26 mayo, 2008

SENSACIONES EMOCIONANTES, RECUERDOS EMOCIONALES


Pasando las 125.000 visitas, os adjuntamos un artículo de otro de nuestros más fieles colaboradores. De Indy, claro, pese a la decepción general con el truñaco que nos ha calzado Spielberg con su innecesaria cuatra entrega. Maldito Lucas.

Sólo será necesario escuchar de nuevo los grandiosos acordes del tema principal que John Williams ideó para la saga para empezar a comprender ante qué clase de espectáculo nos encontramos. Otra vez. Y serán cuatro.
Bastará volver a ver a Harrison Ford ataviado con su inconfundible sombrero y característico látigo para que se nos olviden de sopetón los 19 años pasados desde la última vez, y ciertamente nos importarán poco las arrugas, las cuales el Doctor Jones, si mantiene esa mordaz socarronería y lúdico cinismo habituales en él, sabrá disimular de manera similar a la mejor de sus escurridizas evasiones. Y nosotros lo gozaremos.
Emociones. Es lo que siempre me han deparado las aventuras de Indiana Jones, y lo que, espero, me siga ofreciendo esta cuarta entrega. Sensaciones de riesgo -figurado y ciertamente exagerado, sí, pero eso es precisamente lo que pide el cuerpo cuando uno se sitúa frente a héroes como éste- cuya mayor dificultad es lograr transmitirlo, cosa que no todos son capaces de hacer. Spielberg sí.
Porque el paso de los años proporciona sin duda una perspectiva diferente de las cosas, dota de una madurez que te hace mirar de manera cada vez más certera, más aproximada a la realidad, despojando así la absoluta despreocupación de la que, ¡ay, suerte!, goza un niño, gozaba un niño como yo. Pero los recuerdos permanecen imborrables, eso también es suerte.
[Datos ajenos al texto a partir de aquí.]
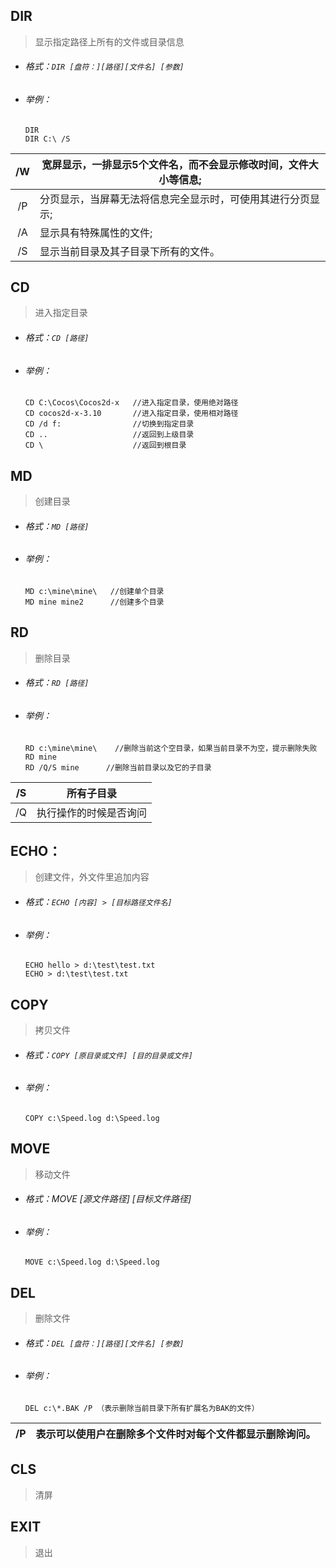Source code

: ## DIR

>   显示指定路径上所有的文件或目录信息

-   ###### 格式：``DIR [盘符：][路径][文件名] [参数]  ``

-   ###### 举例：

    ```
    DIR
    DIR C:\ /S
    ```

|  /W  | 宽屏显示，一排显示5个文件名，而不会显示修改时间，文件大小等信息; |
| :--: | ------------------------------------------------------------ |
|  /P  | 分页显示，当屏幕无法将信息完全显示时，可使用其进行分页显示;  |
|  /A  | 显示具有特殊属性的文件;                                      |
|  /S  | 显示当前目录及其子目录下所有的文件。                         |

## CD

>   进入指定目录
>

-   ###### 格式：``CD [路径]``

-   ###### 举例：

    ```
    CD C:\Cocos\Cocos2d-x  	//进入指定目录，使用绝对路径
    CD cocos2d-x-3.10    	//进入指定目录，使用相对路径
    CD /d f:        		//切换到指定目录
    CD ..          			//返回到上级目录
    CD \          			//返回到根目录 
    ```

## MD

>   创建目录

-   ###### 格式：``MD [路径]``

-   ###### 举例：

    ```
    MD c:\mine\mine\   //创建单个目录
    MD mine mine2      //创建多个目录
    ```

## RD

>   删除目录

-   ###### 格式：``RD [路径]``

-   ###### 举例：

    ```
    RD c:\mine\mine\    //删除当前这个空目录，如果当前目录不为空，提示删除失败
    RD mine
    RD /Q/S mine      //删除当前目录以及它的子目录
    ```

| /S   | 所有子目录             |
| ---- | ---------------------- |
| /Q   | 执行操作的时候是否询问 |

## ECHO：

>   创建文件，外文件里追加内容

-   ###### 格式：``ECHO [内容] > [目标路径文件名]``

-   ###### 举例：

    ```
    ECHO hello > d:\test\test.txt
    ECHO > d:\test\test.txt
    ```

## COPY

>   拷贝文件

-   ###### 格式：``COPY [原目录或文件] [目的目录或文件]``

-   ###### 举例：

    ```
    COPY c:\Speed.log d:\Speed.log
    ```

## MOVE

>   移动文件

-   ###### 格式：MOVE [源文件路径] [目标文件路径]

-   ###### 举例：

    ```
    MOVE c:\Speed.log d:\Speed.log
    ```


## DEL

>   删除文件

-   ###### 格式：``DEL [盘符：][路径][文件名] [参数] ``

-   ###### 举例：

    ```
    DEL c:\*.BAK /P （表示删除当前目录下所有扩展名为BAK的文件）
    ```

|  /P  | 表示可以使用户在删除多个文件时对每个文件都显示删除询问。 |
| :--: | :------------------------------------------------------- |

## CLS

>   清屏

## EXIT

>   退出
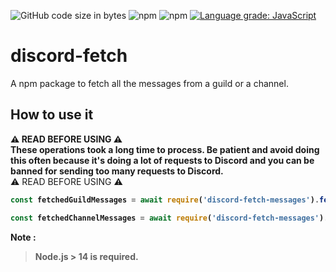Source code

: ![GitHub code size in bytes](https://img.shields.io/github/languages/code-size/Ayfri/discord-fetch-messages)
![npm](https://img.shields.io/npm/dt/discord-fetch-messages)
![npm](https://img.shields.io/npm/v/discord-fetch-messages?label=latest%20version)
[![Language grade: JavaScript](https://img.shields.io/lgtm/grade/javascript/g/Ayfri/discord-fetch-messages.svg?logo=lgtm&logoWidth=18)](https://lgtm.com/projects/g/Ayfri/discord-fetch-messages/context:javascript)

# discord-fetch

A npm package to fetch all the messages from a guild or a channel.


## How to use it

<strong>⚠️ READ BEFORE USING ⚠️ <br>
These operations took a long time to process. Be patient and avoid doing this often because it's doing a lot of requests to Discord and you can be banned for sending too many requests to Discord.
</strong> <br>
⚠️ READ BEFORE USING ⚠️
<strong>

```js
const fetchedGuildMessages = await require('discord-fetch-messages').fetchGuildMessages(client, id);

const fetchedChannelMessages = await require('discord-fetch-messages').fetchChannelMessages(client, id);
```

Note :
> Node.js > 14 is required.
Y a mí, al hablar de este nuestro querido “correrías”, se me viene inevitablemente a la memoria el verle saltando de camión en camión peleándose contra los malos malísimos, dentro de una carrera frenética en busca del Arca Perdida; y si no, bien pronto me lo encuentro dentro de un ominoso Templo Maldito, haciéndome sufrir lo indecible creyendo que ya se había convertido al lado oscuro y que realmente estaba dispuesto a arrancar corazones -literal y figuradamente-; pero, por si acaso, siempre me queda la simpatía que irradia el verle junto a su bonachón padre partir rumbo al poniente, entonces sabedores todos que hay cosas mucho más importantes que el preciado Santo Grial, cerrándose así, verdaderamente, una secuencia de imágenes maravillosa.
Son recuerdos, todos ellos, que transportan a la niñez. Pero no sólo por el hecho de recordar en sí, sino porque suponen la constatación de una de las mejores y más elaboradas formas de disfrute jamás llevadas a la gran pantalla, aquéllas que sólo un niño sería capaz de vivir plenamente. Pero no, aquí da igual la edad. Y es justamente ahora cuando se entremezclan excelsos sentimientos pasados con auténticas emociones presentes, reales, actuales. Ése es el incendiario cóctel que causa esta explosión de felicidad de la que les vengo hablando.
Por todo ello, por esta clase de deleite desenfrenado y rebosante de adrenalina, que quiere desentenderse de cualquier forma de análisis y vivir únicamente de la emoción, no me pararé a enumerar las incontables virtudes cinematográficas que engrandecen y justifican más aún la recordada y mítica figura del aventurero. Porque ese niño grande que todos llevamos dentro ni siquiera desea saber quién es Harrison Ford; sólo sabe que Indiana Jones le causa admiración. No conoce a Steven Spielberg; sencillamente brinca de su asiento cuando éste le impresiona con esa fugaz y trepidante escapada. Tampoco es consciente de la magnitud de John Williams; sin embargo con el paso de los años seguirá silvando algo. Ni sabe de localizaciones o iluminación; tan sólo ansía acompañar a su héroe en medio de la selva, del desierto o dondequiera que lance su látigo, ya sea día o noche. Sólo de mayor, ya vuelto a la realidad desde los designios del cuento, será consciente del significado de una palabra. ÉPICA.